Avec l’arrivée de Bazoum Mohamed à la tête de l’Etat, ils s’attendaient aux mêmes privilèges indus alors que le successeur d’Issoufou entendait «démocratiser » l’accès aux marchés publics. Même si cela se fait dans un esprit politicien et viole les lois et règles y afférant, il reste que d’autres hommes d’affaires, éloignés de ce cercle, ont pu profiter de cette démocratisation en cours des marchés publics. Le péché originel de Bazoum Mohamed est là, vouloir élargir le cercle pour y constituer son propre lobby financier. Il n’a pas pourtant dépouillé les gourous de ce système. Au contraire, il a leur a offert l’impunité à travers la décision de l’Etat de renoncer à se constituer partie civile dans l’affaire dite des fonds de l’armée.
Selon des confidences de cadres du Pnds Tarayya qui se disent clairement partisans de Bazoum Mohamed, ce dernier aurait de très bonnes intentions pour le Niger, mais c’est Issoufou Mahamadou qui lui mettrait des bâtons dans les roues. Il voudrait bien changer de paradigmes dans la gouvernance. Cependant, l’ancien président constitue un sérieux obstacle, persuadé que le moindre changement positif dans la gouvernance serait synonyme de proscription politique pour lui.

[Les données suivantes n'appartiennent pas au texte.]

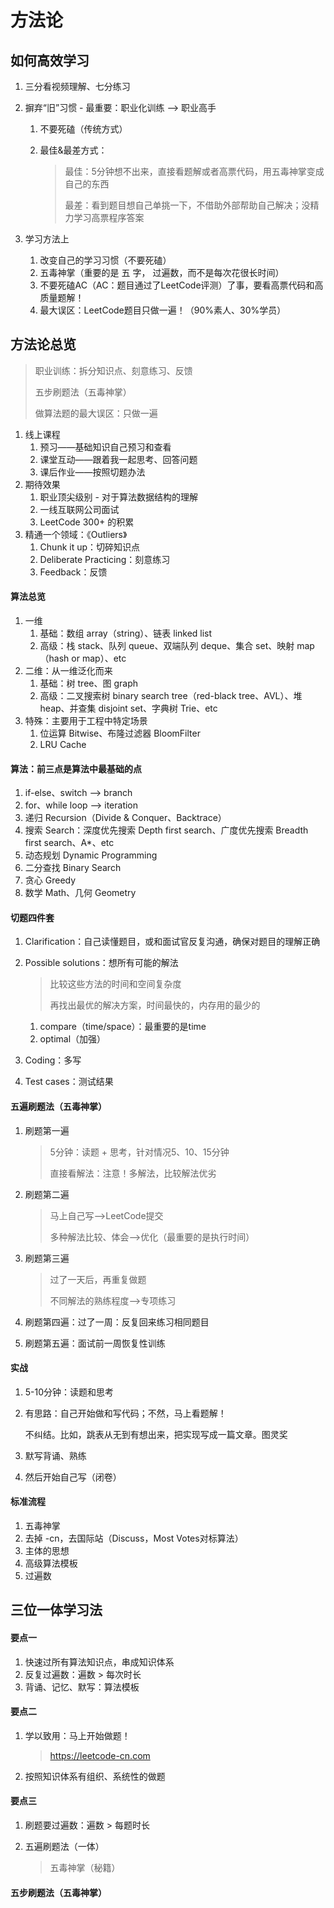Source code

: # 方法论

## 如何高效学习

1. 三分看视频理解、七分练习

2. 摒弃“旧”习惯 - 最重要：职业化训练 ——> 职业高手

   1. 不要死磕（传统方式）

   2. 最佳&最差方式：

      > 最佳：5分钟想不出来，直接看题解或者高票代码，用五毒神掌变成自己的东西
      >
      > 最差：看到题目想自己单挑一下，不借助外部帮助自己解决；没精力学习高票程序答案

3. 学习方法上

   1. 改变自己的学习习惯（不要死磕）
   2. 五毒神掌（重要的是 五 字， 过遍数，而不是每次花很长时间）
   3. 不要死磕AC（AC：题目通过了LeetCode评测）了事，要看高票代码和高质量题解！
   4. 最大误区：LeetCode题目只做一遍！（90%素人、30%学员）

## 方法论总览

> 职业训练：拆分知识点、刻意练习、反馈
>
> 五步刷题法（五毒神掌）
>
> 做算法题的最大误区：只做一遍

1. 线上课程
   1. 预习——基础知识自己预习和查看
   2. 课堂互动——跟着我一起思考、回答问题
   3. 课后作业——按照切题办法
2. 期待效果
   1. 职业顶尖级别 - 对于算法数据结构的理解
   2. 一线互联网公司面试
   3. LeetCode 300+ 的积累
3. 精通一个领域：《Outliers》
   1. Chunk it up：切碎知识点
   2. Deliberate Practicing：刻意练习
   3. Feedback：反馈

#### 算法总览

1. 一维
   1. 基础：数组 array（string）、链表 linked list
   2. 高级：栈 stack、队列 queue、双端队列 deque、集合 set、映射 map（hash or map）、etc
2. 二维：从一维泛化而来
   1. 基础：树 tree、图 graph
   2. 高级：二叉搜索树 binary search tree（red-black tree、AVL）、堆 heap、并查集 disjoint set、字典树 Trie、etc
3. 特殊：主要用于工程中特定场景
   1. 位运算 Bitwise、布隆过滤器 BloomFilter
   2. LRU Cache

#### 算法：前三点是算法中最基础的点

1. if-else、switch ——> branch
2. for、while loop ——> iteration
3. 递归 Recursion（Divide & Conquer、Backtrace）
4. 搜索 Search：深度优先搜索 Depth first search、广度优先搜索 Breadth first search、A*、etc
5. 动态规划 Dynamic Programming
6. 二分查找 Binary Search
7. 贪心 Greedy
8. 数学 Math、几何 Geometry

#### 切题四件套

1. Clarification：自己读懂题目，或和面试官反复沟通，确保对题目的理解正确

2. Possible solutions：想所有可能的解法

   > 比较这些方法的时间和空间复杂度
   >
   > 再找出最优的解决方案，时间最快的，内存用的最少的

   1. compare（time/space）：最重要的是time
   2. optimal（加强）

3. Coding：多写

4. Test cases：测试结果

#### 五遍刷题法（五毒神掌）

1. 刷题第一遍

   > 5分钟：读题 + 思考，针对情况5、10、15分钟
   >
   > 直接看解法：注意！多解法，比较解法优劣

2. 刷题第二遍

   > 马上自己写——>LeetCode提交
   >
   > 多种解法比较、体会——>优化（最重要的是执行时间）

3. 刷题第三遍

   >过了一天后，再重复做题
   >
   >不同解法的熟练程度——>专项练习

4. 刷题第四遍：过了一周：反复回来练习相同题目

5. 刷题第五遍：面试前一周恢复性训练

#### 实战

1. 5-10分钟：读题和思考

2. 有思路：自己开始做和写代码；不然，马上看题解！

   不纠结。比如，跳表从无到有想出来，把实现写成一篇文章。图灵奖

3. 默写背诵、熟练

4. 然后开始自己写（闭卷）

#### 标准流程

1. 五毒神掌
2. 去掉 -cn，去国际站（Discuss，Most Votes对标算法）
3. 主体的思想
4. 高级算法模板
5. 过遍数

## 三位一体学习法

#### 要点一

1. 快速过所有算法知识点，串成知识体系
2. 反复过遍数：遍数 > 每次时长
3. 背诵、记忆、默写：算法模板

#### 要点二

1. 学以致用：马上开始做题！

   > https://leetcode-cn.com

2. 按照知识体系有组织、系统性的做题

#### 要点三

1. 刷题要过遍数：遍数 > 每题时长

2. 五遍刷题法（一体）

   > 五毒神掌（秘籍）

#### 五步刷题法（五毒神掌）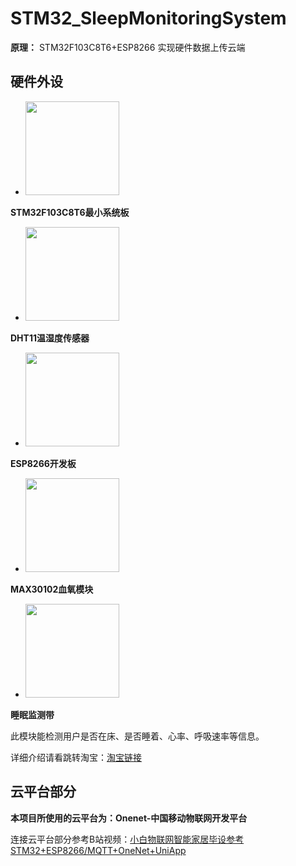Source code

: # STM32_SleepMonitoringSystem
**原理：** STM32F103C8T6+ESP8266 实现硬件数据上传云端
## 硬件外设
- <img src="https://cbu01.alicdn.com/img/ibank/2017/538/635/5279536835_955195790.jpg" width="150">
**STM32F103C8T6最小系统板**    

- <img src="https://cbu01.alicdn.com/img/ibank/2019/283/068/10555860382_2117237963.jpg" width="150">
**DHT11温湿度传感器** 

- <img src="https://github.com/user-attachments/assets/2479ae6b-a4d2-4b85-ba8b-2704790b82a6" width="150">
**ESP8266开发板**

- <img src="https://img-blog.csdnimg.cn/direct/6b52164ad50949e59f7658561efe03c2.png" width="150">
**MAX30102血氧模块**

- <img src="https://github.com/user-attachments/assets/1d2905dd-7c60-4b7e-b535-8332a6830f02" width="150">
**睡眠监测带**

  此模块能检测用户是否在床、是否睡着、心率、呼吸速率等信息。
  
  详细介绍请看跳转淘宝：[淘宝链接](https://item.taobao.com/item.htm?spm=a1z10.5-c-s.w4002-23791852479.10.541da7fc5MZx3c&id=611698752740&pisk=fSYmdt4_NnSXpywcO0bjX_3Cr0m-c-_1OdUOBNBZ4TW7kdQAWTzP11E47N5wq1J9FfGfkCWMILBWkj6tGRvMsIjVgsr4Uz516SPVbCPG_LQVfnBOHObM1pc-p23pGI_1YvHKJy7vAZ7Q0r5aBgRP6Xvmp2gpGI6_iRlp42EgTwJYj1JN0gWPTT5a7OJNzg5GUr5auNWrZ1GiZ54A_kLIXMW3nGsrA8yT79AVEyVWzskdC2677e8PgiqXdTq82Ufcm9S-xygkuLdwkEsSyz_6wHvMbpk8Dt-htLjpmv4DKK1wEZLE1ms5bFYGN3Mgj9xwMHtNqju2ZZXDKU9z_obDbKTGcnVsOQ72FH6C00M5ZELdj9suUxRJZtSHjg7a4k5kNP1r6Ur_fi55Z9KUCeP_XSUwTbcuA4SVNsgoZbqs0i55ZIloZkRf0_12h)

## 云平台部分
**本项目所使用的云平台为：Onenet-中国移动物联网开发平台**

连接云平台部分参考B站视频：[小白物联网智能家居毕设参考STM32+ESP8266/MQTT+OneNet+UniApp](https://www.bilibili.com/video/BV1HH4y1o7EN/?spm_id_from=333.337.search-card.all.click&vd_source=e88731727a722c629c5950e91da85296)







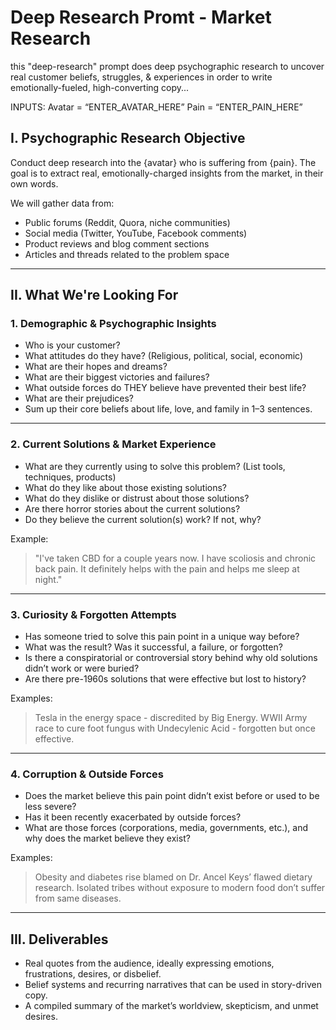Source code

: # Deep Research Promt - Market Research

this "deep-research" prompt does deep psychographic research to uncover real customer beliefs, struggles, & experiences in order to write emotionally-fueled, high-converting copy...

INPUTS:
Avatar = “ENTER_AVATAR_HERE”
Pain = “ENTER_PAIN_HERE”

## I. Psychographic Research Objective

Conduct deep research into the {avatar} who is suffering from {pain}.
The goal is to extract real, emotionally-charged insights from the market, in their own words.

We will gather data from:

- Public forums (Reddit, Quora, niche communities)
- Social media (Twitter, YouTube, Facebook comments)
- Product reviews and blog comment sections
- Articles and threads related to the problem space

---

## II. What We're Looking For

### 1. Demographic & Psychographic Insights

- Who is your customer?
- What attitudes do they have? (Religious, political, social, economic)
- What are their hopes and dreams?
- What are their biggest victories and failures?
- What outside forces do THEY believe have prevented their best life?
- What are their prejudices?
- Sum up their core beliefs about life, love, and family in 1–3 sentences.

---

### 2. Current Solutions & Market Experience

- What are they currently using to solve this problem? (List tools, techniques, products)
- What do they like about those existing solutions?
- What do they dislike or distrust about those solutions?
- Are there horror stories about the current solutions?
- Do they believe the current solution(s) work? If not, why?

Example:
> "I've taken CBD for a couple years now. I have scoliosis and chronic back pain. It definitely helps with the pain and helps me sleep at night."

---

### 3. Curiosity & Forgotten Attempts

- Has someone tried to solve this pain point in a unique way before?
- What was the result? Was it successful, a failure, or forgotten?
- Is there a conspiratorial or controversial story behind why old solutions didn’t work or were buried?
- Are there pre-1960s solutions that were effective but lost to history?

Examples:
> Tesla in the energy space - discredited by Big Energy.
> WWII Army race to cure foot fungus with Undecylenic Acid - forgotten but once effective.

---

### 4. Corruption & Outside Forces

- Does the market believe this pain point didn’t exist before or used to be less severe?
- Has it been recently exacerbated by outside forces?
- What are those forces (corporations, media, governments, etc.), and why does the market believe they exist?

Examples:
> Obesity and diabetes rise blamed on Dr. Ancel Keys’ flawed dietary research.
> Isolated tribes without exposure to modern food don’t suffer from same diseases.

---

## III. Deliverables

- Real quotes from the audience, ideally expressing emotions, frustrations, desires, or disbelief.
- Belief systems and recurring narratives that can be used in story-driven copy.
- A compiled summary of the market’s worldview, skepticism, and unmet desires.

Il n’y a pas que les marchés publics qui les opposent, il y a également la question de la décrispation de la vie politique
Outre la boulimie insatiable de ce conglomérat d’hommes d’affaires, il y a la propension, de plus en plus osée, de l’ancien président, à «pâturer» dans le champ du président de la République. Maints exemples ont été relevés dans lesquels il a outrepassé ses limites d’ancien président au point où certains qualifient le Niger de « pays à deux présidents ». S’il n’a pas affiché clairement sa volonté de se poser en alternative à Bazoum Moham, Issoufou Mahamadou est toutefois soupçonné d’être à la base de la fronde contre son successeur. Pour de nombreux Nigériens, il n’y a pas de doute qu’il soit l’alpha et l’oméga de cette situation qui se dégrade de jour en jour. La ligne de démarcation est désormais visible entre clans rivaux. Les sujets qui les opposent ne sont plus seulement conjoncturels, ils sont de nature profonde et complexe. Si le Président Bazoum veut se démarquer des façons de faire de son prédécesseur sans toutefois remettre en cause fondamentalement les fondements du parti et du régime, d’autres considèrent que sa volonté de changement et les actes subséquents sont constitutifs d’atteinte à la cohésion et aux intérêts d’un clan qui n’entend pas se laisser faire.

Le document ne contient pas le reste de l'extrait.